- _Extracted data_
________________________
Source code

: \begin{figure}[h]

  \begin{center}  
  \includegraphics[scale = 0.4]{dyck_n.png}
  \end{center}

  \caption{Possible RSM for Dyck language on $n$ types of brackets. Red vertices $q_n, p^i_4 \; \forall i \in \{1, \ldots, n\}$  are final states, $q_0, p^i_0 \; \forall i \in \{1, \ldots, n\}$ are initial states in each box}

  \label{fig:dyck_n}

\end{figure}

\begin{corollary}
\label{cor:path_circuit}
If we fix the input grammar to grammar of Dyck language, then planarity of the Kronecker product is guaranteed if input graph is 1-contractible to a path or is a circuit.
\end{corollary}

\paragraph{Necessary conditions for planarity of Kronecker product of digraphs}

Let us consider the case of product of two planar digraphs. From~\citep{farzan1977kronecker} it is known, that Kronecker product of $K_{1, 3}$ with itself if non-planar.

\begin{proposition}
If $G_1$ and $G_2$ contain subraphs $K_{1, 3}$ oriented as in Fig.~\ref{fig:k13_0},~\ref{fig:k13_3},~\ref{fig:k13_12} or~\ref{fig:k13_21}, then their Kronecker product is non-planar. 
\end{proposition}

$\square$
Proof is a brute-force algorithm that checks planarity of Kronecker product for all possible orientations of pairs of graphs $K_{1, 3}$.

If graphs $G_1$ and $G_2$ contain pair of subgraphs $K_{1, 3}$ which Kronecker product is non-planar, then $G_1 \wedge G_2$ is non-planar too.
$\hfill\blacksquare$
________________________
- _The task_
Which lines above contain the word "proposition"? Show each of them.

- _Solved problem_
\begin{proposition}
\end{proposition}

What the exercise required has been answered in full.